Sunday, October 9, 2011

Death 101.A

It's' autumn and a perfect time to think about dying.

As a student of Buddhism and a writer of detective novels, giving death a comfortable place to stay in my mind where I can visit it frequently has a certain macabre relevance. My hope is that if I get used to visiting death it won't be a shock when death comes to visit me. He will be an old friend.

Why is death always personified as male? You could say that a skeleton in a robe with a scythe is genderless, but I've always thought of it as a male skeleton. Apparently 100% of children do as well, when asked. Maybe it is the power that death holds - it is ultimate. You cannot escape, evade or avoid death; you will die. Emotions do not sway death from taking his due. Nor does fairness. There is no comfort. No kindness. And death often comes at the hands of men.

And then there is the pain. When people say that death was "a release," we are all reminded of the pain that often accompanies death. And we fear pain.

Or suddenness - a car accident, typhoon, lightening bolt, heat attack, a fall. Most people who die do not expect to do so when they wake up on the morning of their last day. We should be starting each day with the thought, "Today is the last day of the rest of my life." Maybe we would be our best selves more of the time.

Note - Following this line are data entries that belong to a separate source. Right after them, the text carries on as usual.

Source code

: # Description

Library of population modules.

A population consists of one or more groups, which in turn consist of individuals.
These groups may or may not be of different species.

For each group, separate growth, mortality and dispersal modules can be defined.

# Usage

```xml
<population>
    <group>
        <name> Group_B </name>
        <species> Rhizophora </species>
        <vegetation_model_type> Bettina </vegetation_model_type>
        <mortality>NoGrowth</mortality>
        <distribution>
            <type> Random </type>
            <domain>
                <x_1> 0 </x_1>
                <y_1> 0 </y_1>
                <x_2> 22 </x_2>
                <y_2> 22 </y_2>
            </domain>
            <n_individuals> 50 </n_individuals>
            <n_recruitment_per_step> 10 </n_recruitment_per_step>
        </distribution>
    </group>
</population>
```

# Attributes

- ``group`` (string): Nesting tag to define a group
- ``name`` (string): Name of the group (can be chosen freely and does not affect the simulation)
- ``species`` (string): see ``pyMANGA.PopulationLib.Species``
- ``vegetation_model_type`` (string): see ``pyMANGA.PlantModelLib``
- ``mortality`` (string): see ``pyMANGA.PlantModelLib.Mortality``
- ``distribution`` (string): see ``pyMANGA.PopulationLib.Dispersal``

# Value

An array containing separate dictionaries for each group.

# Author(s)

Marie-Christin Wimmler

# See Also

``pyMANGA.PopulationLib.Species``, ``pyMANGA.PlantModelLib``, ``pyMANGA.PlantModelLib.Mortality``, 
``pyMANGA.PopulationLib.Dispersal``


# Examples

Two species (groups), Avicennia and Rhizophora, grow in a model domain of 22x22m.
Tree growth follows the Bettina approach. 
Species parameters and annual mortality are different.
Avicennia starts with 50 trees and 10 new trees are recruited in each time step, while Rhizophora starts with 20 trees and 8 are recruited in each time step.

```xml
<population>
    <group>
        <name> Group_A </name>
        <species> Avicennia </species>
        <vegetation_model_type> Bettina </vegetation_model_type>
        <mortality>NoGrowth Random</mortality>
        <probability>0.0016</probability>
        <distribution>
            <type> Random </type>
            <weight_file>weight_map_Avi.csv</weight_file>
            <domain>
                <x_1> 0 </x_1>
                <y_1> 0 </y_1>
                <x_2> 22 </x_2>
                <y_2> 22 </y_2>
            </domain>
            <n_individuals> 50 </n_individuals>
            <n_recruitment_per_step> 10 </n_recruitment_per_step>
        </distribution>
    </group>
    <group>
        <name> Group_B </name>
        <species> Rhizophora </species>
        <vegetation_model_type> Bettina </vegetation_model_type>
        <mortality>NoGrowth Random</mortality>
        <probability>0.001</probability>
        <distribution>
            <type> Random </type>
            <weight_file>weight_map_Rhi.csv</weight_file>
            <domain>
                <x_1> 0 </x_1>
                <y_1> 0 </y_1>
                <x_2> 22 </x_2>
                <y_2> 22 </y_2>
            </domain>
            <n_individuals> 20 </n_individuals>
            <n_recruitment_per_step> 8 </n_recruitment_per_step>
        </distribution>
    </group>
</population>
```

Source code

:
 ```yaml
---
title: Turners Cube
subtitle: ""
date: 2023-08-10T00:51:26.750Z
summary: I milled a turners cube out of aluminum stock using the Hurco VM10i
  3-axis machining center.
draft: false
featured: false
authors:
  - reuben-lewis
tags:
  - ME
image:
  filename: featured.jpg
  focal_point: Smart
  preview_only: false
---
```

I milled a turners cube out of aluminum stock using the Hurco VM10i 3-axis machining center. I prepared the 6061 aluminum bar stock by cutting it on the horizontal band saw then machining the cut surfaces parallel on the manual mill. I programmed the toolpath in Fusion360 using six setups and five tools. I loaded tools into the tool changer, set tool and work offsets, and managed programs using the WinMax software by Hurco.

Death keeps poor company and is associated with misery: famine, war, pestilence, plague, poverty.

Death takes children before their time, annihilates those who would live, create, love. It is not selective.

I've sat with both of my parents as they died and it was a labor for each of them. Their bodies' becoming unreliable: an enemy. Breathing is hard, talking an ordeal, moving an impossibility. The knowledge that any action they performed would probably be for the last time. There is a poignancy and at the same time a desire to get it over with - it's too hard, just get it over with, let me go.


You breathe out, you breathe in, you breath out, you don't breathe in. It's that simple.

Saturday, August 20, 2011

How to use feng shui to get out of house work

My house is a mess. I am trying to convert my dining room into a studio: a place to write, create and think. As I a result it is no longer a dining room and not yet a studio and I am eating twice as much in twice as many rooms, usually undercooked (the food) and usually standing up (me). So not a huge success so far. But I can sit down and type!


In an effort to inspire house cleaning, i did buy houseplants today to bring "chi" to the space in the hopes that by placing them I would have to move stuff out of the way and in that process continue to the natural next step and actually put stuff away. Oh how I make myself laugh!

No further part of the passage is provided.